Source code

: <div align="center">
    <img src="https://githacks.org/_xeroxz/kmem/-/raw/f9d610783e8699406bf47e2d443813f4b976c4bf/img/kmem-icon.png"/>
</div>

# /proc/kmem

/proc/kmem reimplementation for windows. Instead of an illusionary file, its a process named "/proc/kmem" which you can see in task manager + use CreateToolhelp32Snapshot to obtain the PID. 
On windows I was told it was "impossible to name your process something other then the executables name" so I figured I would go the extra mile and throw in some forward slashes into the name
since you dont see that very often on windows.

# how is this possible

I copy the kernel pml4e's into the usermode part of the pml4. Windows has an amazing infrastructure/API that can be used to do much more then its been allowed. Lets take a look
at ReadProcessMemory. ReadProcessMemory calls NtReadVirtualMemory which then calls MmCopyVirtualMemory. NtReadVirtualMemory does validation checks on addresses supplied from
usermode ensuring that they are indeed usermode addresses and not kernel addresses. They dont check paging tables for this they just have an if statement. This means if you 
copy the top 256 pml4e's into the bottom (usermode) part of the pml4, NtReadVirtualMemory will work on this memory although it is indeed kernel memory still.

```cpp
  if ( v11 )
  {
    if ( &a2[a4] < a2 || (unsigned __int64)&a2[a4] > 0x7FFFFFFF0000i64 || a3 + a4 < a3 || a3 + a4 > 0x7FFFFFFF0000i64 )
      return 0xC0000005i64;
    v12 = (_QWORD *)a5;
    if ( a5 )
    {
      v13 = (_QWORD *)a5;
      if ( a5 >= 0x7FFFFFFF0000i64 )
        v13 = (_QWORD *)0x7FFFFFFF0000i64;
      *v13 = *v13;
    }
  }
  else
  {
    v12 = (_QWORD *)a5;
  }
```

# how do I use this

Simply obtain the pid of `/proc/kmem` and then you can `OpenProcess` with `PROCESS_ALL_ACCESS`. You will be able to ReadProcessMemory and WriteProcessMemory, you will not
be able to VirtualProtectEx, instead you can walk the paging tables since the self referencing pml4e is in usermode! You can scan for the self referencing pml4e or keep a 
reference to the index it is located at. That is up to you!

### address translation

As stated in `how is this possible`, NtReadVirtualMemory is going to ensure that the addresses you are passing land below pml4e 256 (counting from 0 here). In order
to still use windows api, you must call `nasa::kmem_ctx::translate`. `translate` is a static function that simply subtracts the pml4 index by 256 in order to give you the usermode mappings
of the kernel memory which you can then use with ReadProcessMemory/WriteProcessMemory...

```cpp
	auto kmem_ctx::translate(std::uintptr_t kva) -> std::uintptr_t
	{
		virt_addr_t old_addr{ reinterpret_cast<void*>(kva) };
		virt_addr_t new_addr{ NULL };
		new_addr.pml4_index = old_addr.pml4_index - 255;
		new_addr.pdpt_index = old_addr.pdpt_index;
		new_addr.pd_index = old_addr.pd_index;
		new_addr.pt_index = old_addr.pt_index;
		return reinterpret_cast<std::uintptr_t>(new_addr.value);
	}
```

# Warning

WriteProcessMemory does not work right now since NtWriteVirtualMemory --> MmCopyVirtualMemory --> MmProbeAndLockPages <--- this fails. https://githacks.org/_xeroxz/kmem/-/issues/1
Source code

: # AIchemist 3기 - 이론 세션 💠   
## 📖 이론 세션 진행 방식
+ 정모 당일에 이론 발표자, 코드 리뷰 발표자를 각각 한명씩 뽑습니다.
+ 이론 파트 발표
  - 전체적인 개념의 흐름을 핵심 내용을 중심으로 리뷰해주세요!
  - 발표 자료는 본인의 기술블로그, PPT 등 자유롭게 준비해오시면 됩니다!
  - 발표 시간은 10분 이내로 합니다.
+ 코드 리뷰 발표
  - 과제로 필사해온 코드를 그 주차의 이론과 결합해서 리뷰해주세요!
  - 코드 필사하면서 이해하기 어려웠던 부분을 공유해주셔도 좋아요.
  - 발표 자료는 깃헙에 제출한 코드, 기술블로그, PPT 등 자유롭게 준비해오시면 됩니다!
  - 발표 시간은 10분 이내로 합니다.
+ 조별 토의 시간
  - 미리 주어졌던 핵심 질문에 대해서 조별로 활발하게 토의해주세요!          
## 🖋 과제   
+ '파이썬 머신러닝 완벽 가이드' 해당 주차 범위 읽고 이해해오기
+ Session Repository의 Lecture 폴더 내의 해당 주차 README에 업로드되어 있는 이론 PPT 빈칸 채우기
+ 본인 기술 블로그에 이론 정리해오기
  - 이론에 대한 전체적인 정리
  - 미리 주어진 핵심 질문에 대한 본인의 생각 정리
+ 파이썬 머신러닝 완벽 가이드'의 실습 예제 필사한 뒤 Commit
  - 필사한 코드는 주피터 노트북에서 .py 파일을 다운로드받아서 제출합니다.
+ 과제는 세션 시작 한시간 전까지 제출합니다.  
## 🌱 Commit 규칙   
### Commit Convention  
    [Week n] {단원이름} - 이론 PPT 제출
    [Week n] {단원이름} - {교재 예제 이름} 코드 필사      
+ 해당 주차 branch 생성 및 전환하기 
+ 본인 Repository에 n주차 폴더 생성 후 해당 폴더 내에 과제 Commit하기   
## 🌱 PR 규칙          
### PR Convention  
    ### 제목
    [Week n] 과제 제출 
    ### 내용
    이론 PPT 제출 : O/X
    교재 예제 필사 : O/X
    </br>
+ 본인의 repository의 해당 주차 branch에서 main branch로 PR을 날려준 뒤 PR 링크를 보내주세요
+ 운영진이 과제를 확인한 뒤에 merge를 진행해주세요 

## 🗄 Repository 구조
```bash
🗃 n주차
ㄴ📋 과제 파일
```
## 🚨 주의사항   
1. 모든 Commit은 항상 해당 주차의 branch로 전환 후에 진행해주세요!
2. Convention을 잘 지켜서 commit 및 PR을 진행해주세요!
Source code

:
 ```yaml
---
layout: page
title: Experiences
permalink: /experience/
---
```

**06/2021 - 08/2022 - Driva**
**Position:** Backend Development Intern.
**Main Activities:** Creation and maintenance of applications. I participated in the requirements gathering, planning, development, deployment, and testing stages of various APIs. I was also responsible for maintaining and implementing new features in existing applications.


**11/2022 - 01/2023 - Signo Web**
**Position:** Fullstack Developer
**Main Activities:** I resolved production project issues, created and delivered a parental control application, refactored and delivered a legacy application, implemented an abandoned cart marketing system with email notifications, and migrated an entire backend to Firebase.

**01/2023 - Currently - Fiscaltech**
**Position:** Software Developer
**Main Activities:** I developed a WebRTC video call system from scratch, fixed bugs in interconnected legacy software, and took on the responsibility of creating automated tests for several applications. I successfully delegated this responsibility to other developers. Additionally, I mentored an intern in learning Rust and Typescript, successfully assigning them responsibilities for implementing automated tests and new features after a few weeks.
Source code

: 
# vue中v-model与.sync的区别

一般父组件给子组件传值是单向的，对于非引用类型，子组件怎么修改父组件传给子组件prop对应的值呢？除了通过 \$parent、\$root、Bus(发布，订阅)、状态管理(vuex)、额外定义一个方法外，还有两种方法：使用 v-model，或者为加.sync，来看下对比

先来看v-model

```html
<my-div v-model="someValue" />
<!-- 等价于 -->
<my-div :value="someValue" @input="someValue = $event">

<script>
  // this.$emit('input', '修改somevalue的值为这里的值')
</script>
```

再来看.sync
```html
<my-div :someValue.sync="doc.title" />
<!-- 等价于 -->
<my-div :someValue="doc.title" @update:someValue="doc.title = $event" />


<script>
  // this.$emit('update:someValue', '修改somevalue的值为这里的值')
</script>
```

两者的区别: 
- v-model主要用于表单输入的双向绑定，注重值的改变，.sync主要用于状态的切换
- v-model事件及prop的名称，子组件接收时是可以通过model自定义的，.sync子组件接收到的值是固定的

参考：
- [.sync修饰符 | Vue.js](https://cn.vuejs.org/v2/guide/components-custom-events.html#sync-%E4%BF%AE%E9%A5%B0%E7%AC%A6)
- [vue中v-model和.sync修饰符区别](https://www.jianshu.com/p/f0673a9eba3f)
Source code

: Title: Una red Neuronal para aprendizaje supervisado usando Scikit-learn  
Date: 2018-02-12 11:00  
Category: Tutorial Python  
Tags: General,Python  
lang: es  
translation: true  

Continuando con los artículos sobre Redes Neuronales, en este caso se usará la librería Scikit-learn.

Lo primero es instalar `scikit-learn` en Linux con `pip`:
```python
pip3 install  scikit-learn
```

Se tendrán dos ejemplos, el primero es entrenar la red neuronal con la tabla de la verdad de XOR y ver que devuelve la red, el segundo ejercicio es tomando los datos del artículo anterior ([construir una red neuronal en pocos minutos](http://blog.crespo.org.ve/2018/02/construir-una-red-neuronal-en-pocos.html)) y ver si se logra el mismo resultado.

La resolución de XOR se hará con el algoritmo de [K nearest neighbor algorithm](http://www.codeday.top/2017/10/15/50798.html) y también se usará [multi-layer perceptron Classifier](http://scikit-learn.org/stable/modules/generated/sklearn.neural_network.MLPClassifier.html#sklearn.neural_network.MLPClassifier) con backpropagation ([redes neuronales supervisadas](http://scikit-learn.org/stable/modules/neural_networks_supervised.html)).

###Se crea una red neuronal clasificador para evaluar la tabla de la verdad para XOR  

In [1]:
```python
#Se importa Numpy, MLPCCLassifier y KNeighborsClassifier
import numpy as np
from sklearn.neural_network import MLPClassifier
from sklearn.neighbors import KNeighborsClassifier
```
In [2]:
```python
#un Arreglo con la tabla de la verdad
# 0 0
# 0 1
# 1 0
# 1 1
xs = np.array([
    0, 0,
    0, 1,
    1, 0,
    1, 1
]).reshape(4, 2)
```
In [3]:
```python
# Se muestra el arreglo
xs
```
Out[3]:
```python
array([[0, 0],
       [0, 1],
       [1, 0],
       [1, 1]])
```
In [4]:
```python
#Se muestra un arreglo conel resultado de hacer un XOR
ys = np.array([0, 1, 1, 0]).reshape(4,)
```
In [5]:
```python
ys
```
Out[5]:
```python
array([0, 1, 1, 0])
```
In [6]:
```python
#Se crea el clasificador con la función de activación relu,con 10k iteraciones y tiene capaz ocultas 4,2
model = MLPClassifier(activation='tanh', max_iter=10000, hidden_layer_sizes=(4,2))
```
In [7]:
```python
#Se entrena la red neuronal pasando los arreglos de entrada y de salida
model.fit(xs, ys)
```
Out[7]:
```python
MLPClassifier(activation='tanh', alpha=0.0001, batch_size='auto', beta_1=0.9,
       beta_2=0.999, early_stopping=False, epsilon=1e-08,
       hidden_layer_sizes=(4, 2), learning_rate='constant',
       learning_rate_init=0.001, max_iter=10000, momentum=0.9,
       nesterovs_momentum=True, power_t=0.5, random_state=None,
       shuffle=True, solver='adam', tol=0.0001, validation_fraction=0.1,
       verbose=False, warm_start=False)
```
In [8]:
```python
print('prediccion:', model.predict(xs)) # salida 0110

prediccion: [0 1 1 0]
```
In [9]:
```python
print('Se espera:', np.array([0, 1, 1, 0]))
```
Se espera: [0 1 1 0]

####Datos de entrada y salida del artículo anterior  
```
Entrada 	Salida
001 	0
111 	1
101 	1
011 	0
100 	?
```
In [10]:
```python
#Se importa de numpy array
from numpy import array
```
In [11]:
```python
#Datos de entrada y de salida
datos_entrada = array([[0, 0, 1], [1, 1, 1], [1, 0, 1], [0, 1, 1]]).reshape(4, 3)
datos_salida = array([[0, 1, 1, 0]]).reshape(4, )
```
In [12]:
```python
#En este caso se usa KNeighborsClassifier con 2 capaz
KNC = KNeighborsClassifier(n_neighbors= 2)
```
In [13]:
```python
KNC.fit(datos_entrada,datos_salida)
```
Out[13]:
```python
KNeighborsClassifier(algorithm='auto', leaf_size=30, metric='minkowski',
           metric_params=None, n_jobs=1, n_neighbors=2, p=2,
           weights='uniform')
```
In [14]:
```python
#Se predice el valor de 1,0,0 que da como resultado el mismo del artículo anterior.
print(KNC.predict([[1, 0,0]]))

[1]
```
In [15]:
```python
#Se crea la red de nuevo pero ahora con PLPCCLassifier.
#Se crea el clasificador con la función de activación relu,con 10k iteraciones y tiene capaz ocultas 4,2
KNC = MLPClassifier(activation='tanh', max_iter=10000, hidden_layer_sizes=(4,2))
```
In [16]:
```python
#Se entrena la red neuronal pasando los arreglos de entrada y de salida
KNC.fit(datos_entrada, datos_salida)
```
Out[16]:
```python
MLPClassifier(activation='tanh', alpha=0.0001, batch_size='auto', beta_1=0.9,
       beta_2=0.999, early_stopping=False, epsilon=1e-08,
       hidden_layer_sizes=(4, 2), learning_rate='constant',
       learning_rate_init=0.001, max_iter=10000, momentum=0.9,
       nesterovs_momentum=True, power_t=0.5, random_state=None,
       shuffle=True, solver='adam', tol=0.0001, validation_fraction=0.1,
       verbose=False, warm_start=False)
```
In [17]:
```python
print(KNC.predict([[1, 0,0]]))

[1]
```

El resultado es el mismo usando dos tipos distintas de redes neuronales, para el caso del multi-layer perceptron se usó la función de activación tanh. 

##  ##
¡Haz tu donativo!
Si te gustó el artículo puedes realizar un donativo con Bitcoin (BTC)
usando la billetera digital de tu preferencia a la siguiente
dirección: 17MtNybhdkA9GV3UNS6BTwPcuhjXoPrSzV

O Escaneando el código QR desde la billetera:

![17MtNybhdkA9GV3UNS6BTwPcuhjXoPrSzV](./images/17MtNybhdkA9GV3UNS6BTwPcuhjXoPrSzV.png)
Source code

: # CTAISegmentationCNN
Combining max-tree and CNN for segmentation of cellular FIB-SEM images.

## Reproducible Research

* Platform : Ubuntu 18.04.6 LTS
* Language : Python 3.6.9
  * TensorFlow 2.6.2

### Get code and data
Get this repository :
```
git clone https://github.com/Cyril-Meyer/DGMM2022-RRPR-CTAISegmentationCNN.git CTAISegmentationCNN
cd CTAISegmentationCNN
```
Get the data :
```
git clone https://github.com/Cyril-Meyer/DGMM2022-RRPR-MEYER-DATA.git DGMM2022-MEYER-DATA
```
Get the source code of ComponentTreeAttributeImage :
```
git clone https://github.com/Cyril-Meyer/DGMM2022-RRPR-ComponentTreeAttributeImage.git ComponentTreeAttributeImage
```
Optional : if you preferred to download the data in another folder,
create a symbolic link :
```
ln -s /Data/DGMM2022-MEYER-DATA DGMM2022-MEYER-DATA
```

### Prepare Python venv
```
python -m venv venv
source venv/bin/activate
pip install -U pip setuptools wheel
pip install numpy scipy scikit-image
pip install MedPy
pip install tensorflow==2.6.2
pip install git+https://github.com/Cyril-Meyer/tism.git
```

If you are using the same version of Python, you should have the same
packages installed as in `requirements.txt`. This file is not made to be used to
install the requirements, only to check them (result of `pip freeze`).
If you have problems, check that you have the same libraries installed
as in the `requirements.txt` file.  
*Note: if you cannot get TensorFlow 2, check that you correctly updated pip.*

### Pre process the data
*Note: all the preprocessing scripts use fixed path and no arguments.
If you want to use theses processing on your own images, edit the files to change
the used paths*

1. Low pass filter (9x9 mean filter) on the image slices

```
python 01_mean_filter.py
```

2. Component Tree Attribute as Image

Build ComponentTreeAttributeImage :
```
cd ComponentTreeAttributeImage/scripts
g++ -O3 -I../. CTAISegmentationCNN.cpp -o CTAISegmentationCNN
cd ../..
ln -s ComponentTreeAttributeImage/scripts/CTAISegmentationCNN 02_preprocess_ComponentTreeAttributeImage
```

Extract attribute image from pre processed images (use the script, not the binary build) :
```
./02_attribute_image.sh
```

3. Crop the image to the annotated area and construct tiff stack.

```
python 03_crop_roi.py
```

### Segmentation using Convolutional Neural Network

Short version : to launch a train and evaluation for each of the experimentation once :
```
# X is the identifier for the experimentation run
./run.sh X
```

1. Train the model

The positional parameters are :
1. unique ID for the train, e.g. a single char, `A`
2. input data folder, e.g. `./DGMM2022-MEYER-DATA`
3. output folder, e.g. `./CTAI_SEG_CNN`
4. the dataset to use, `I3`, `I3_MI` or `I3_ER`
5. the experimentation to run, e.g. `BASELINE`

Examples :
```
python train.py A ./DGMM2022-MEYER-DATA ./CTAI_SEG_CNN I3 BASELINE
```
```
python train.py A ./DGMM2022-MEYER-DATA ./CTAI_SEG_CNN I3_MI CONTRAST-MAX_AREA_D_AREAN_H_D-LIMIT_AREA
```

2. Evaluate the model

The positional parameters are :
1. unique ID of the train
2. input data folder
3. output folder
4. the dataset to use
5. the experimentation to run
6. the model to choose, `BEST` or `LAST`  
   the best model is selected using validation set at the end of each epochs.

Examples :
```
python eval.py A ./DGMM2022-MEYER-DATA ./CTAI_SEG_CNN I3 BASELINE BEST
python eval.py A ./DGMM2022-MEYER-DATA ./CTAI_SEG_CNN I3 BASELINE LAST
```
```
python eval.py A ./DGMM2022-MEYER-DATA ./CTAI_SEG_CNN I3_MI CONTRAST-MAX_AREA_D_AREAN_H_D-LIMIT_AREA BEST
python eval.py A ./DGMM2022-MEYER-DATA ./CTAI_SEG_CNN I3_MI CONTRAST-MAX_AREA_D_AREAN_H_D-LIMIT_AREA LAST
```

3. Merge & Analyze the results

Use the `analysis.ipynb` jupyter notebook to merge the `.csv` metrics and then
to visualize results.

» What you are asked to do: Whenever a line in the entries holds the word "단원이름", copy that line.

» Response to the task:
    [Week n] {단원이름} - 이론 PPT 제출
    [Week n] {단원이름} - {교재 예제 이름} 코드 필사      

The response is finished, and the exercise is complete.